According to a 2016 survey, doctors spend 27% of their workdays in direct clinical face-to-face interactions with patients and 49.2% of their workdays on desk work and electronic medical data. 52.9% of the time that doctors were in the examination room with patients, they were working on other tasks on the EHR. In summary, compared to doctors who did not utilise these services, doctors who utilised documentation support services like dictation help or medical scribe services spent more face-to-face time with patients. Additionally, more AI is being used in medicine to improve productivity, accuracy, and efficacy in addition to reducing manual labour and freeing up time for primary care physicians.
Clinical trials that search for and develop pharmacological compounds to treat a particular ailment take years and cost billions of dollars. In a recent instance, artificial intelligence (AI) was utilised to screen for drugs that were already on the market and might be used to combat the Ebola virus, which would have taken years to treat otherwise. We could accept the novel idea of “precision medicine” with the aid of AI .There have been trials where AI systems have properly classified worrisome skin lesions in more cases than dermatologists. This is due to the fact that AI systems are significantly more capable of learning from subsequent cases than a clinician could ever handle in a mortal lifetime, and they can be exposed to numerous examples in a matter of minutes. When professionals frequently disagree on a diagnosis, such pulmonary tuberculosis on a chest radiograph, AI- based decision-making techniques are applied. There are just as many people who are sceptical as supporters of this new era of AI-augmented practise. Numerous aspiring and practising physicians are concerned about the decline in employment prospects resulting from the growing use of technology. Though some human qualities, including critical thinking, interpersonal and communication skills, emotional intelligence, and creativity, cannot be taught to machines, they may be able to translate human behaviour analytically and logically [1, 12].

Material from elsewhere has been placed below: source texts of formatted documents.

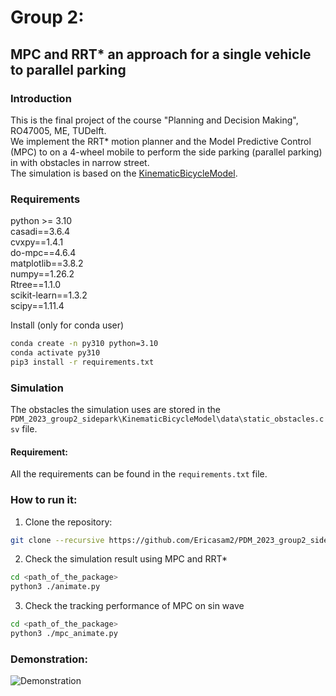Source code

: # Group 2:
## MPC and RRT* an approach for a single vehicle to parallel parking
### Introduction
This is the final project of the course "Planning and Decision Making", RO47005, ME, TUDelft. \
We implement the RRT* motion planner and the Model Predictive Control (MPC) to on a 4-wheel mobile to perform the side parking (parallel parking) in with obstacles in narrow street. \
The simulation is based on the [KinematicBicycleModel](https://github.com/winstxnhdw/KinematicBicycleModel/tree/main).

### Requirements
python >= 3.10\
casadi==3.6.4\
cvxpy==1.4.1\
do-mpc==4.6.4\
matplotlib==3.8.2\
numpy==1.26.2\
Rtree==1.1.0\
scikit-learn==1.3.2\
scipy==1.11.4


Install (only for conda user)
```bash
conda create -n py310 python=3.10
conda activate py310
pip3 install -r requirements.txt
```
### Simulation


The obstacles the simulation uses are stored in the `PDM_2023_group2_sidepark\KinematicBicycleModel\data\static_obstacles.csv` file.

#### Requirement:
All the requirements can be found in the `requirements.txt` file.


### How to run it:
1. Clone the repository:
```bash
git clone --recursive https://github.com/Ericasam2/PDM_2023_group2_sidepark.git
```
2. Check the simulation result using MPC and RRT*
```bash
cd <path_of_the_package>
python3 ./animate.py
```
3. Check the tracking performance of MPC on sin wave
```bash
cd <path_of_the_package>
python3 ./mpc_animate.py 
```

### Demonstration:
![Demonstration ](result/rrt_animation2.gif)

Advantages and Disadvantage of AI in Medicine
| Disadvantage | Advantages |
|---|---|
| Loss of job | Efficiency, accuracy, precision |
| Lack of human touch empty emotional intelligence | Decrease workload |
| Save money , better monitoring |
In 2016, the Digital Mammography DREAM Challenge was done where several networks of computers were connected, and the goal was to establish an AI-based algorithm by reviewing 640,000 digital mammograms. The best which was achieved was a specificity of 0.81, sensitivity of 0.80, area under receiver operator curve was 0.87, which is roughly approximated to bottom 10% radiologists. In conclusion, AI has potential, but it is unlikely that AI will replace doctors out rightly.AI would be an integral part of medicine in the future (Figure 2). Hence, it is important to train the new generation of medical trainees regarding the concepts and applicability of AI and how to function efficiently in a workspace alongside machines for better productivity along with cultivating soft skills like empathy in them.
Ultimately, it is critical that primary care physicians become knowledgeable about the latest developments in artificial intelligence as well as the uncharted medical ground that the field is exploring. A finely balanced, mutually beneficial combination of the human skills and judgement of skilled primary care physicians with the efficient application of automation and artificial intelligence (AI) should be the aim. This is crucial since it raises concerns that the potential benefits of AI in medicine could be hampered if it were to totally replace human .In the medical field, artificial intelligence is already being used extensively. Examples include online appointment scheduling, online check-ins at medical centres, digitization of medical records, calls to remind patients of follow-up appointments and immunisation dates for children and pregnant women, drug dosage algorithms, and warnings about potential side effects when prescribing multiple medications. The many uses of AI in medicine are summed up in the pie graphic [13, 14].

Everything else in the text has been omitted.